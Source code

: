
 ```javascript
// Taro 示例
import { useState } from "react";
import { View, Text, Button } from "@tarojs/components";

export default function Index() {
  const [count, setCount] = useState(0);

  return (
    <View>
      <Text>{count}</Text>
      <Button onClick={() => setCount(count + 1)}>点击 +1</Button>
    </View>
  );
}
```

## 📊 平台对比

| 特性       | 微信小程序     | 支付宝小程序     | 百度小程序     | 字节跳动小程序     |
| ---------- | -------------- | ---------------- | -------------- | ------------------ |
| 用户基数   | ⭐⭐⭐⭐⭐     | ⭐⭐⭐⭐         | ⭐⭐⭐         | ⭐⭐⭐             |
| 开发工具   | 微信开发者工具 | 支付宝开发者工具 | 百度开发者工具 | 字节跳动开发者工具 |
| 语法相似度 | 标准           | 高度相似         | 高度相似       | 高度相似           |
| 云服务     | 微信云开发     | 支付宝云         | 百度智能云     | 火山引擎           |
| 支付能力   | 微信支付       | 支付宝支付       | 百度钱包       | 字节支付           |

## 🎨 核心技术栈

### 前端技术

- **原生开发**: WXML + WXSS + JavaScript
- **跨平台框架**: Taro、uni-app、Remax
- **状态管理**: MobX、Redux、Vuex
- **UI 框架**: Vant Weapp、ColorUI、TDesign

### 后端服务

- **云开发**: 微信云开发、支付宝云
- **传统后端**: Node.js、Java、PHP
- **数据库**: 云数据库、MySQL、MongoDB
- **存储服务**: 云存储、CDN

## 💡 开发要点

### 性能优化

==

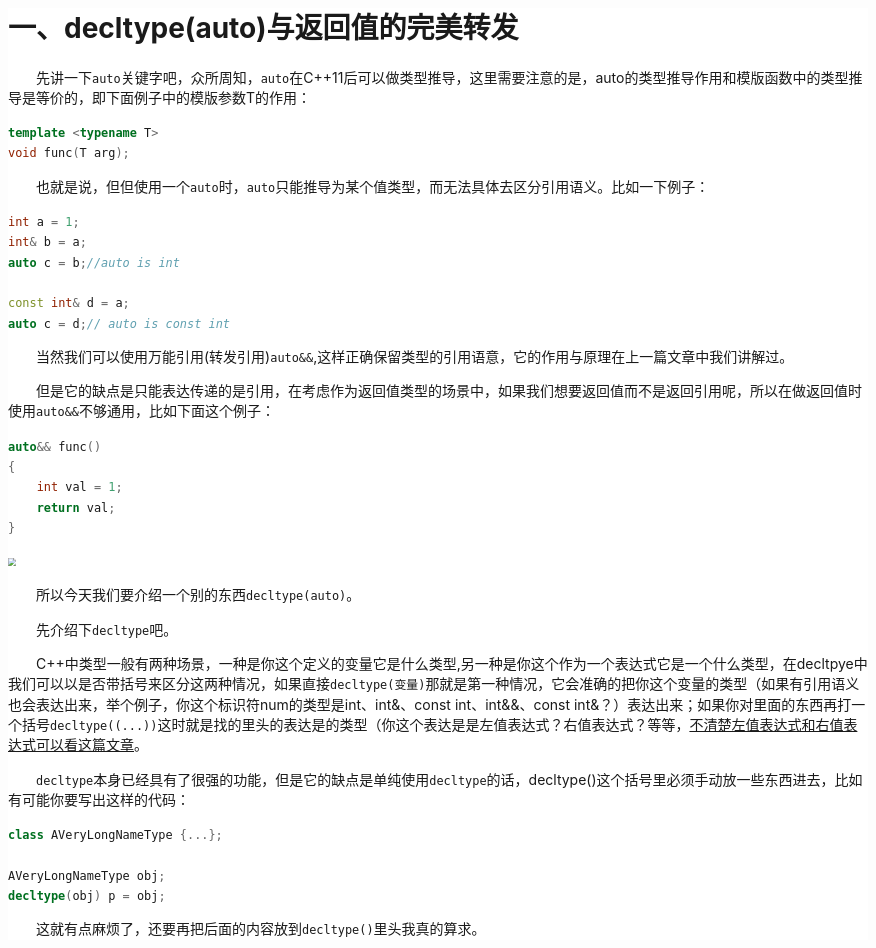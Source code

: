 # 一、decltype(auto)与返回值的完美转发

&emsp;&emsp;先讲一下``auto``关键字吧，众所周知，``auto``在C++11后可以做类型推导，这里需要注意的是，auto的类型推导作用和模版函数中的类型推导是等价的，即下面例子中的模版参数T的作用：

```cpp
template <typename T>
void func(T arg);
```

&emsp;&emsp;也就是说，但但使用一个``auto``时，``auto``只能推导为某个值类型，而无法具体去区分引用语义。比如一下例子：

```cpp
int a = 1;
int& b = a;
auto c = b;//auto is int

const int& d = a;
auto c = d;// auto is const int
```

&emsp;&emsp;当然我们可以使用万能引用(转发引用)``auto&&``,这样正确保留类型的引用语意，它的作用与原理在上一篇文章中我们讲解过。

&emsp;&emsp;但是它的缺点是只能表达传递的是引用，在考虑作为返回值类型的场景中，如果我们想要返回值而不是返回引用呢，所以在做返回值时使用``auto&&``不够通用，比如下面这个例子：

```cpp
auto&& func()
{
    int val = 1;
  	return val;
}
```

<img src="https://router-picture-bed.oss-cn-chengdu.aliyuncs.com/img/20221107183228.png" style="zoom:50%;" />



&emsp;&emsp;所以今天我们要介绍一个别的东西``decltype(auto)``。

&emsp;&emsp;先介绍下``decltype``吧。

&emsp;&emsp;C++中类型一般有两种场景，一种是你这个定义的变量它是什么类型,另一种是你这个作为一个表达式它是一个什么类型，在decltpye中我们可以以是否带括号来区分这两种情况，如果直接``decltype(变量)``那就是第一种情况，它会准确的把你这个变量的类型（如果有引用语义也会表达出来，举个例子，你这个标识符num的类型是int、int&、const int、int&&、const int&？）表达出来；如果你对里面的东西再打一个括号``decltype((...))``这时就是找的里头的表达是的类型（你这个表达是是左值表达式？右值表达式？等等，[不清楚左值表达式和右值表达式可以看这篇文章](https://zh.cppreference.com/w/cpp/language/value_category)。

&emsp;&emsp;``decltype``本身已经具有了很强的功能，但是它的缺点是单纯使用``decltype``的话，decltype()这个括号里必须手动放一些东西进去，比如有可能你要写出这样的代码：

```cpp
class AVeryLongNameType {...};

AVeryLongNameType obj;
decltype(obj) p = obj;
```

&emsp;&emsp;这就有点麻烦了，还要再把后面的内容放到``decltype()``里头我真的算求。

PROBLEM STATEMENT – Could you show every line of the listing that holds the string "count"?

ANSWER AREA –
  const [count, setCount] = useState(0);
      <Text>{count}</Text>
      <Button onClick={() => setCount(count + 1)}>点击 +1</Button>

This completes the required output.